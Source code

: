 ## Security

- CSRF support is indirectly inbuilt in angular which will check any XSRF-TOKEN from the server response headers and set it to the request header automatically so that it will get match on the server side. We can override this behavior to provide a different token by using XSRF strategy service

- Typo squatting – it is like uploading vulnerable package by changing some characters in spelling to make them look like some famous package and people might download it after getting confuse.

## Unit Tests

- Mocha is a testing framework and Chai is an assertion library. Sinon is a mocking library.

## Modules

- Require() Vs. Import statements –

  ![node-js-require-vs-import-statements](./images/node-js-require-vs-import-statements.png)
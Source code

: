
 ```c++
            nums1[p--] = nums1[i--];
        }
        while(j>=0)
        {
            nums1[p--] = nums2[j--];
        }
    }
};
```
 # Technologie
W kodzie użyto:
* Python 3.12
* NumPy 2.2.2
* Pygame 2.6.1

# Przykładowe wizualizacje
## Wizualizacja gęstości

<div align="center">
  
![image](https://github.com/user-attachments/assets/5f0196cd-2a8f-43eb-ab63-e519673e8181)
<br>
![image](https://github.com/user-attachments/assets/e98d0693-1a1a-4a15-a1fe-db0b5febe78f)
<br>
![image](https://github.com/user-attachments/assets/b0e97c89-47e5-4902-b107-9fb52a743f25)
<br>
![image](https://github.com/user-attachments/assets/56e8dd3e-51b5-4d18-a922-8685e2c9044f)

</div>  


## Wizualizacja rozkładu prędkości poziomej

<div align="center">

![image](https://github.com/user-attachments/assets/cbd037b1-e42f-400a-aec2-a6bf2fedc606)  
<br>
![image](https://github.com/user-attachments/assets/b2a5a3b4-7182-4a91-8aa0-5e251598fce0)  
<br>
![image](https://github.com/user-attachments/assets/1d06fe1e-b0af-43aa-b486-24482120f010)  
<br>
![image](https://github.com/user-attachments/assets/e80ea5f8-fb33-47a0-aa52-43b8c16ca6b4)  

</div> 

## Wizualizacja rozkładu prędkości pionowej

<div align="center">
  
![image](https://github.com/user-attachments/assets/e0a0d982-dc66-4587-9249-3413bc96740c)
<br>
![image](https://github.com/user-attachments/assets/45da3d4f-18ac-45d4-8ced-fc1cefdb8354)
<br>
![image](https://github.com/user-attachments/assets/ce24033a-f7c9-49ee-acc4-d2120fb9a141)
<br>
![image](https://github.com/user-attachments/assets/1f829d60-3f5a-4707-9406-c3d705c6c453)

• The problem:
Above are the records; retype them all without a single difference.

• Solved problem:
Source code

: ## Security

- CSRF support is indirectly inbuilt in angular which will check any XSRF-TOKEN from the server response headers and set it to the request header automatically so that it will get match on the server side. We can override this behavior to provide a different token by using XSRF strategy service

- Typo squatting – it is like uploading vulnerable package by changing some characters in spelling to make them look like some famous package and people might download it after getting confuse.

## Unit Tests

- Mocha is a testing framework and Chai is an assertion library. Sinon is a mocking library.

## Modules

- Require() Vs. Import statements –

  ![node-js-require-vs-import-statements](./images/node-js-require-vs-import-statements.png)
Source code

:
 ```c++
            nums1[p--] = nums1[i--];
        }
        while(j>=0)
        {
            nums1[p--] = nums2[j--];
        }
    }
};
```
 # Technologie
W kodzie użyto:
* Python 3.12
* NumPy 2.2.2
* Pygame 2.6.1

# Przykładowe wizualizacje
## Wizualizacja gęstości

<div align="center">
  
![image](https://github.com/user-attachments/assets/5f0196cd-2a8f-43eb-ab63-e519673e8181)
<br>
![image](https://github.com/user-attachments/assets/e98d0693-1a1a-4a15-a1fe-db0b5febe78f)
<br>
![image](https://github.com/user-attachments/assets/b0e97c89-47e5-4902-b107-9fb52a743f25)
<br>
![image](https://github.com/user-attachments/assets/56e8dd3e-51b5-4d18-a922-8685e2c9044f)

</div>  


## Wizualizacja rozkładu prędkości poziomej

<div align="center">

![image](https://github.com/user-attachments/assets/cbd037b1-e42f-400a-aec2-a6bf2fedc606)  
<br>
![image](https://github.com/user-attachments/assets/b2a5a3b4-7182-4a91-8aa0-5e251598fce0)  
<br>
![image](https://github.com/user-attachments/assets/1d06fe1e-b0af-43aa-b486-24482120f010)  
<br>
![image](https://github.com/user-attachments/assets/e80ea5f8-fb33-47a0-aa52-43b8c16ca6b4)  

</div> 

## Wizualizacja rozkładu prędkości pionowej

<div align="center">
  
![image](https://github.com/user-attachments/assets/e0a0d982-dc66-4587-9249-3413bc96740c)
<br>
![image](https://github.com/user-attachments/assets/45da3d4f-18ac-45d4-8ced-fc1cefdb8354)
<br>
![image](https://github.com/user-attachments/assets/ce24033a-f7c9-49ee-acc4-d2120fb9a141)
<br>
![image](https://github.com/user-attachments/assets/1f829d60-3f5a-4707-9406-c3d705c6c453)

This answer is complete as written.